LONDON, United Kingdom — A CV, or curriculum vitae ("the course of one's life" in Latin), is typically required for every job application, and crafting the perfect document is often one of the most time-consuming, painstaking and laborious processes involved in the entire recruitment process.

But despite the significant effort involved in redacting years of achievements into a concise and considered document, CVs should act as enticements to learn more and share evidence of what distinguishes you from your peers in as clear and obvious a way possible.

“The number of people that will actually read your resume is actually very few,” says Musa Tariq, who BoF partnered with for the online course Build Your Dream Career. “What we're looking for is headlines — key bits of information that are going to make you stand out.”

Tariq's impressive career trajectory saw him appointed to the C-Suite before the age of 35 and, following senior leadership roles at Nike, Burberry, Apple and Ford, he is now head of marketing at Airbnb.

To teach you how to capture the employer’s attention, BoF sat down with Tariq to hear about his tips on writing a compelling CV.

For more career and job application tips from Musa Tariq, click here.

Make it Clear and Uncluttered

Your CV is one of the first and few tools at your disposal to grab the attention of an employer. In order to do that, you need to keep the message clear and direct, which means a careful curation of the information provided.

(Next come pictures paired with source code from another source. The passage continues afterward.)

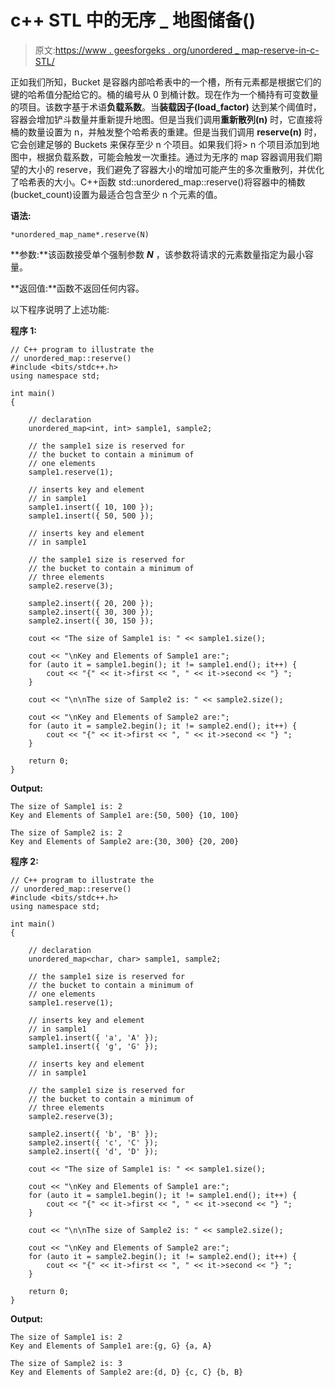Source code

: # c++ STL 中的无序 _ 地图储备()

> 原文:[https://www . geesforgeks . org/unordered _ map-reserve-in-c-STL/](https://www.geeksforgeeks.org/unordered_map-reserve-in-c-stl/)

正如我们所知，Bucket 是容器内部哈希表中的一个槽，所有元素都是根据它们的键的哈希值分配给它的。桶的编号从 0 到桶计数。现在作为一个桶持有可变数量的项目。该数字基于术语**负载系数**。当**装载因子(load_factor)** 达到某个阈值时，容器会增加铲斗数量并重新提升地图。但是当我们调用**重新散列(n)** 时，它直接将桶的数量设置为 n，并触发整个哈希表的重建。但是当我们调用 **reserve(n)** 时，它会创建足够的 Buckets 来保存至少 n 个项目。如果我们将> n 个项目添加到地图中，根据负载系数，可能会触发一次重挂。通过为无序的 map 容器调用我们期望的大小的 reserve，我们避免了容器大小的增加可能产生的多次重散列，并优化了哈希表的大小。C++函数 std::unordered_map::reserve()将容器中的桶数(bucket_count)设置为最适合包含至少 n 个元素的值。

**语法:**

```
*unordered_map_name*.reserve(N)
```

**参数:**该函数接受单个强制参数 ***N*** ，该参数将请求的元素数量指定为最小容量。

**返回值:**函数不返回任何内容。

以下程序说明了上述功能:

**程序 1:**

```
// C++ program to illustrate the
// unordered_map::reserve()
#include <bits/stdc++.h>
using namespace std;

int main()
{

    // declaration
    unordered_map<int, int> sample1, sample2;

    // the sample1 size is reserved for
    // the bucket to contain a minimum of
    // one elements
    sample1.reserve(1);

    // inserts key and element
    // in sample1
    sample1.insert({ 10, 100 });
    sample1.insert({ 50, 500 });

    // inserts key and element
    // in sample1

    // the sample1 size is reserved for
    // the bucket to contain a minimum of
    // three elements
    sample2.reserve(3);

    sample2.insert({ 20, 200 });
    sample2.insert({ 30, 300 });
    sample2.insert({ 30, 150 });

    cout << "The size of Sample1 is: " << sample1.size();

    cout << "\nKey and Elements of Sample1 are:";
    for (auto it = sample1.begin(); it != sample1.end(); it++) {
        cout << "{" << it->first << ", " << it->second << "} ";
    }

    cout << "\n\nThe size of Sample2 is: " << sample2.size();

    cout << "\nKey and Elements of Sample2 are:";
    for (auto it = sample2.begin(); it != sample2.end(); it++) {
        cout << "{" << it->first << ", " << it->second << "} ";
    }

    return 0;
}
```

**Output:**

```
The size of Sample1 is: 2
Key and Elements of Sample1 are:{50, 500} {10, 100} 

The size of Sample2 is: 2
Key and Elements of Sample2 are:{30, 300} {20, 200}

```

**程序 2:**

```
// C++ program to illustrate the
// unordered_map::reserve()
#include <bits/stdc++.h>
using namespace std;

int main()
{

    // declaration
    unordered_map<char, char> sample1, sample2;

    // the sample1 size is reserved for
    // the bucket to contain a minimum of
    // one elements
    sample1.reserve(1);

    // inserts key and element
    // in sample1
    sample1.insert({ 'a', 'A' });
    sample1.insert({ 'g', 'G' });

    // inserts key and element
    // in sample1

    // the sample1 size is reserved for
    // the bucket to contain a minimum of
    // three elements
    sample2.reserve(3);

    sample2.insert({ 'b', 'B' });
    sample2.insert({ 'c', 'C' });
    sample2.insert({ 'd', 'D' });

    cout << "The size of Sample1 is: " << sample1.size();

    cout << "\nKey and Elements of Sample1 are:";
    for (auto it = sample1.begin(); it != sample1.end(); it++) {
        cout << "{" << it->first << ", " << it->second << "} ";
    }

    cout << "\n\nThe size of Sample2 is: " << sample2.size();

    cout << "\nKey and Elements of Sample2 are:";
    for (auto it = sample2.begin(); it != sample2.end(); it++) {
        cout << "{" << it->first << ", " << it->second << "} ";
    }

    return 0;
}
```

**Output:**

```
The size of Sample1 is: 2
Key and Elements of Sample1 are:{g, G} {a, A} 

The size of Sample2 is: 3
Key and Elements of Sample2 are:{d, D} {c, C} {b, B}

```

“Try and keep your CV as simple and as easy to read as possible,” says Tariq. “I've seen people try way too hard. If you have a certain brand identity that you want to put out into the world, it makes sense. But make it authentic to you. Don't try too hard and overthink this. Try and get the information as clear and concise as possible.”

Keep it Short and Succinct

Your CV should be a synopsis of your job history, career skills and successes, which can be a challenge to condense when you want to show off your abilities. However, a long list can be information overload — and you can share additional details in a cover letter or at interview instead.

“I always encourage people to try and put their resume on one page,” says Tariq. “Look for things that you think are relevant to that role. My resume, despite the number of jobs I've had, is still only one page and it will always remain one page irrespective of what I do.”

Be Realistic with Your Edits

While you will want to show a sustained level of success and dedication to your career, some details will lose their poignancy as they become overshadowed by more recent, more relevant information. You should consider cutting out facts like winning a school trophy aged 18, or a two-week work placement at an unrelated company when you were 21.

“There might be a time in your career when you need to stop putting your internships on. But if there are internships on there, make sure that they are relevant to that career and that job, and it's something you can talk about,” says Tariq.

Approach it Like an Employer

Studying your CV repeatedly tends to distort its main purpose of conveying information simply. Try to remove yourself as the individual reflected on that piece of paper and look at it from another perspective — that of your interviewer.

“Take a look at your resume and ask yourself this simple question, ‘Would I want to meet this person?’” says Tariq. “At some point in your life, you will have to hire someone. What is it that you're looking for in a resume? And make sure your resume answers those questions.”

Adjust it Accordingly

While it might seem that a CV would only have one format to present your career, skills and successes, you can tailor it to suit the job to which you are applying. This might mean reshuffling the order of experience or adding an extra line or two detailing your experience.

“Think about the person you're sending it to. Think about what will interest them, and then, as a result, adjust your resume. The smartest people I've met would adjust [their resume] ever so slightly so that it's applicable to me as a recruiter or someone who's hiring,” says Tariq.